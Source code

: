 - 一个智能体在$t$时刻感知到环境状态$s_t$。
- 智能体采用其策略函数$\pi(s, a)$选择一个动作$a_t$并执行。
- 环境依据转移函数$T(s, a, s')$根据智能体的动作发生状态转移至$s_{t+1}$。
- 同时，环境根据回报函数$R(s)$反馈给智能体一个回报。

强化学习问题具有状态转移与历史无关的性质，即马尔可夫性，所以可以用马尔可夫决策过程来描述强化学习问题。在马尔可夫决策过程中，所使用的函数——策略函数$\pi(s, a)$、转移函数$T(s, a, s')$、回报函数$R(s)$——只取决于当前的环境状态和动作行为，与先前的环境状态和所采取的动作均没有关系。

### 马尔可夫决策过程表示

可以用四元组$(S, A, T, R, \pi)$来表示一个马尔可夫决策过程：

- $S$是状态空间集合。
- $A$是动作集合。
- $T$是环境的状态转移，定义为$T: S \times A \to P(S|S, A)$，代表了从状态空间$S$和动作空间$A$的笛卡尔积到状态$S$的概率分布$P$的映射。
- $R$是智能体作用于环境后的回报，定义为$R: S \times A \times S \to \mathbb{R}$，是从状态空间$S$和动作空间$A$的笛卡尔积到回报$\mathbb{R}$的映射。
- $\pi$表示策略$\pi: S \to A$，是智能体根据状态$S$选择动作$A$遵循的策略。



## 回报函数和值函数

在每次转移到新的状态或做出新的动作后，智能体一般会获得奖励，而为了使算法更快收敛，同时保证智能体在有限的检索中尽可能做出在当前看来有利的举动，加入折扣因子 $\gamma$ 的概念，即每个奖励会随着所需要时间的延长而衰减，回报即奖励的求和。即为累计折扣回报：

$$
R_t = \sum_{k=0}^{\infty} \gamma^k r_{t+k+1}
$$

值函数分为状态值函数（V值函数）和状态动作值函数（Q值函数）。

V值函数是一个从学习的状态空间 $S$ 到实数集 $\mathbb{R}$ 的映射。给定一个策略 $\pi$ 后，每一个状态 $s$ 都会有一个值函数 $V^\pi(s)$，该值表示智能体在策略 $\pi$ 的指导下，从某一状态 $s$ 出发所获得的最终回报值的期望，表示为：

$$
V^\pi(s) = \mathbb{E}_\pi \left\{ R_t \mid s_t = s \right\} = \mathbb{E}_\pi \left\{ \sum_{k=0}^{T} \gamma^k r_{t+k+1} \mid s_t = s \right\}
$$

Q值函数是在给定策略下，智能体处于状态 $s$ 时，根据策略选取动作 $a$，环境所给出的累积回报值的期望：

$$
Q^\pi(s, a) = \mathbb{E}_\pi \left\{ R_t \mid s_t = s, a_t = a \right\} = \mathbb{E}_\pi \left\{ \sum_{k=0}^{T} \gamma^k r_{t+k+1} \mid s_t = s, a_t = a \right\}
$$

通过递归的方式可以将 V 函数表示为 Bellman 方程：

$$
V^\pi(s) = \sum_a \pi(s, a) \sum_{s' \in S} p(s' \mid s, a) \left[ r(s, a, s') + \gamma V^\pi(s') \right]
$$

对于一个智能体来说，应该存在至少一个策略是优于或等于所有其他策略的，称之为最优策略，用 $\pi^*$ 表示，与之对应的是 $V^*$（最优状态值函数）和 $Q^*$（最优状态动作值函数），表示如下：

# # #

◆ TRY IT: When a line in the material above contains the word "left", copy that line out.

◆ THE COMPLETED TASK:
V^\pi(s) = \mathbb{E}_\pi \left\{ R_t \mid s_t = s \right\} = \mathbb{E}_\pi \left\{ \sum_{k=0}^{T} \gamma^k r_{t+k+1} \mid s_t = s \right\}
Q^\pi(s, a) = \mathbb{E}_\pi \left\{ R_t \mid s_t = s, a_t = a \right\} = \mathbb{E}_\pi \left\{ \sum_{k=0}^{T} \gamma^k r_{t+k+1} \mid s_t = s, a_t = a \right\}
V^\pi(s) = \sum_a \pi(s, a) \sum_{s' \in S} p(s' \mid s, a) \left[ r(s, a, s') + \gamma V^\pi(s') \right]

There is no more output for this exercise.